4.2.6. Calculating path similarity —
GNU Public License v3
New in version 0.10.0.
The module contains code to calculate the geometric similarity of trajectories using path metrics such as the Hausdorff or Fréchet distances [Seyler2015]. The path metrics are functions of two paths and return a nonnegative number, i.e., a distance. Two paths are identical if their distance is zero, and large distances indicate dissimilarity. Each path metric is a function of the individual points (e.g., coordinate snapshots) that comprise each path and, loosely speaking, identify the two points, one per path of a pair of paths, where the paths deviate the most. The distance between these points of maximal deviation is measured by the root mean square deviation (RMSD), i.e., to compute structural similarity.
One typically computes the pairwise similarity for an ensemble of paths to produce a symmetric distance matrix, which can be clustered to, at a glance, identify patterns in the trajectory data. To properly analyze a path ensemble, one must select a suitable reference structure to which all paths (each conformer in each path) will be universally aligned using the rotations determined by the best-fit rmsds. Distances between paths and their structures are then computed directly with no further alignment. This pre-processing step is necessary to preserve the metric properties of the Hausdorff and Fréchet metrics; using the best-fit rmsd on a pairwise basis does not generally preserve the triangle inequality.

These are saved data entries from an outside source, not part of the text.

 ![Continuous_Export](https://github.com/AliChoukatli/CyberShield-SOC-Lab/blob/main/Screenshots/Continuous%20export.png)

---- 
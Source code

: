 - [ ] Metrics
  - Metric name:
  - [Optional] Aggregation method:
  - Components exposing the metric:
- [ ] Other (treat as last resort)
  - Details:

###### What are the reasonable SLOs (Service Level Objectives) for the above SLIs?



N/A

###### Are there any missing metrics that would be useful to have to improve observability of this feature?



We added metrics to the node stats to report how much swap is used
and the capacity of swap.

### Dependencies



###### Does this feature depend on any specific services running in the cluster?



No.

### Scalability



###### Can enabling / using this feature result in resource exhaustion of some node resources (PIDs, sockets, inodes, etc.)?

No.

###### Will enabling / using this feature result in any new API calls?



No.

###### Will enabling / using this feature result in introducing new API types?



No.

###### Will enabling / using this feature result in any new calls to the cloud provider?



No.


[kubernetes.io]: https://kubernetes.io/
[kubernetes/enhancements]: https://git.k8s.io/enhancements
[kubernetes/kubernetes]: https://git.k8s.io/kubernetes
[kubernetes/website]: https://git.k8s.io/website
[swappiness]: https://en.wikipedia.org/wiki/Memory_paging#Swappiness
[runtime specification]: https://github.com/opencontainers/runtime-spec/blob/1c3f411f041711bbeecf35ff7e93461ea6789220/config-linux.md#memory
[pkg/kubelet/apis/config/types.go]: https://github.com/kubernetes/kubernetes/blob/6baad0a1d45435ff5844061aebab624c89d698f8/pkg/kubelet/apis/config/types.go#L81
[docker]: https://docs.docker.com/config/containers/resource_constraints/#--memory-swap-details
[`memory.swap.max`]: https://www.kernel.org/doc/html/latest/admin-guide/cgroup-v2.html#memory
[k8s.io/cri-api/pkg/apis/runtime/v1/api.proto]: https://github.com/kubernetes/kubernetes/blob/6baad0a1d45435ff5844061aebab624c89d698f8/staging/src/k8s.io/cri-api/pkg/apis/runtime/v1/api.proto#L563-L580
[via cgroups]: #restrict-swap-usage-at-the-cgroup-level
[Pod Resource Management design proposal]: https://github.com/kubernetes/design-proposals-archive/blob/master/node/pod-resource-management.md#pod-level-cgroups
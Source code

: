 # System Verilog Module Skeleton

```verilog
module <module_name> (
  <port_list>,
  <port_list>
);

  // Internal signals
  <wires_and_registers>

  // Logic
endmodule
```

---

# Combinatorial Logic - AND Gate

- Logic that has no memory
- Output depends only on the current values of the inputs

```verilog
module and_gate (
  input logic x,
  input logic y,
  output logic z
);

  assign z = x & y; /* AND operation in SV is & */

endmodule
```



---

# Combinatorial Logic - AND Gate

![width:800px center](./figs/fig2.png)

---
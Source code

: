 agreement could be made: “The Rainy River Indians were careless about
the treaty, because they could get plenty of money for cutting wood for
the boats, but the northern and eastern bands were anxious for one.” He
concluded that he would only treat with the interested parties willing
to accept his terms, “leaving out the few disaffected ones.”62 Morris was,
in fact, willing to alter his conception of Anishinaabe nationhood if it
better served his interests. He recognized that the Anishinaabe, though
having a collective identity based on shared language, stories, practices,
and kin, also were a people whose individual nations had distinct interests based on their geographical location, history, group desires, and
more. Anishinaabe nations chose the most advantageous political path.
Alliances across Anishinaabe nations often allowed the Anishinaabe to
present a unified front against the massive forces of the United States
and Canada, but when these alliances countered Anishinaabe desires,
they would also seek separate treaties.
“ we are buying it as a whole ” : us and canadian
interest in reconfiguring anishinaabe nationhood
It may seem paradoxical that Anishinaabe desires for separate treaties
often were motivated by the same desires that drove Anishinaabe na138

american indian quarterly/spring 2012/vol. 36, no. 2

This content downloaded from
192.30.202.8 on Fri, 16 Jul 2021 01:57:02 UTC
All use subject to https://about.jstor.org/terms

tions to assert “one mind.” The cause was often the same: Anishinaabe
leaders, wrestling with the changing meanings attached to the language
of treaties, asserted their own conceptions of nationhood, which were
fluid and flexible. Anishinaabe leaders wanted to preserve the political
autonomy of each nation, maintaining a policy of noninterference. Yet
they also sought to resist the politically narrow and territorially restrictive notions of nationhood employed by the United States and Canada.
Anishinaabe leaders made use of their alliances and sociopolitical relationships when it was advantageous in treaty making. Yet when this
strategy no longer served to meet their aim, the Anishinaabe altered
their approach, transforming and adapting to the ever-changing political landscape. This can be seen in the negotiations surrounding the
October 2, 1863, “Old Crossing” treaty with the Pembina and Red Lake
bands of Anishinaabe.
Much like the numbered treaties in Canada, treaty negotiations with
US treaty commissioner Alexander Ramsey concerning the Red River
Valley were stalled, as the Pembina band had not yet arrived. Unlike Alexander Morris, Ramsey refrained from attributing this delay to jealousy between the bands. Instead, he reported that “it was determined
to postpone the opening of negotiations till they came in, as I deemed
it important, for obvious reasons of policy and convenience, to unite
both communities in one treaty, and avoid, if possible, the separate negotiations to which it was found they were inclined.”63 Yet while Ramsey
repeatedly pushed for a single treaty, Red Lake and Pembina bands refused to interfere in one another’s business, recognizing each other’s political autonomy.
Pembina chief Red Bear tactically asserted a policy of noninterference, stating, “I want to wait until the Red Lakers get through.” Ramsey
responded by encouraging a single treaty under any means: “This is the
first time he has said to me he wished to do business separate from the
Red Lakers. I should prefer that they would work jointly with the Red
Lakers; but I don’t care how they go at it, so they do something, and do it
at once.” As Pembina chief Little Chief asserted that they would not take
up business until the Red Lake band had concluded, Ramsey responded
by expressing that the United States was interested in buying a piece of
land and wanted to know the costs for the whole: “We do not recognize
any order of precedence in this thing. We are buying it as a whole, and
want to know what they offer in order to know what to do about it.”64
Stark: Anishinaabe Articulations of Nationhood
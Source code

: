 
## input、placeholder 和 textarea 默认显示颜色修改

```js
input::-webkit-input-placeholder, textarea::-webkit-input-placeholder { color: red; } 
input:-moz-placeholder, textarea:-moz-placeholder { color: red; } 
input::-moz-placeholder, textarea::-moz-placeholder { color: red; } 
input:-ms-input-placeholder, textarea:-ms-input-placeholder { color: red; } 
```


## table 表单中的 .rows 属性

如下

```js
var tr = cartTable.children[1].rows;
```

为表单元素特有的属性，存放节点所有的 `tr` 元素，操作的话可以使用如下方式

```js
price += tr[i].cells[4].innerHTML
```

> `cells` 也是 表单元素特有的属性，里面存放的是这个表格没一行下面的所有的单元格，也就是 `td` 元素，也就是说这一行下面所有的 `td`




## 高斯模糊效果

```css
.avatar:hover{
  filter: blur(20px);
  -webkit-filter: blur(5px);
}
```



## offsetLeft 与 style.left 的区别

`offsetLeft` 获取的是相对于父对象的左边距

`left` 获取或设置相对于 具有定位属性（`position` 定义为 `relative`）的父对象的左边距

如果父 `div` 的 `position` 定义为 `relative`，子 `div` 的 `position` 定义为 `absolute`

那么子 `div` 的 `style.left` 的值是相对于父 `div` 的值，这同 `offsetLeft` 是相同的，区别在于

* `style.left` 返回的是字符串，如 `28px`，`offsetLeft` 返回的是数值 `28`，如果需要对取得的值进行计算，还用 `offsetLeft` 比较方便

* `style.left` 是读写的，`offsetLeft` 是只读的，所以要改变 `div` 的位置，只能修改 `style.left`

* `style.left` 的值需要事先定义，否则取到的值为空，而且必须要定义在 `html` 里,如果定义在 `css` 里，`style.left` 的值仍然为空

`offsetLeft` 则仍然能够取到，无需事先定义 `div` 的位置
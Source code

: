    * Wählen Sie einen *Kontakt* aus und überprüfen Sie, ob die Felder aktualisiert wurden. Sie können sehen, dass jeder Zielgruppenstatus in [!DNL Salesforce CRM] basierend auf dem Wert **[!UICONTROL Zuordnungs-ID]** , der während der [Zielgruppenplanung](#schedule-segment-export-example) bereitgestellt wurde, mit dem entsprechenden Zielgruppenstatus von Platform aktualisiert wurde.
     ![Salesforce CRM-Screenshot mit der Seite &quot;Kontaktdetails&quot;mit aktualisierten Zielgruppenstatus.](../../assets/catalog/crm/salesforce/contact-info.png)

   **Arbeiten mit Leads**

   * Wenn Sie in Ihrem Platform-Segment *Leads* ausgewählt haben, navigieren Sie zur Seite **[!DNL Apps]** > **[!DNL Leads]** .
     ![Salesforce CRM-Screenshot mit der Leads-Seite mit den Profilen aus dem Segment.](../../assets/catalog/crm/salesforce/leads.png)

The PSAnalysisTutorial outlines a typical application of PSA to a set of trajectories, including doing proper alignment, performing distance comparisons, and generating heat map-dendrogram plots from hierarchical clustering.
Sean L. Seyler, Avishek Kumar, M. F. Thorpe, and Oliver Beckstein. Path similarity analysis: a method for quantifying macromolecular pathways. PLOS Computational Biology, 11(10):1–37, 10 2015. doi:10.1371/journal.pcbi.1004568.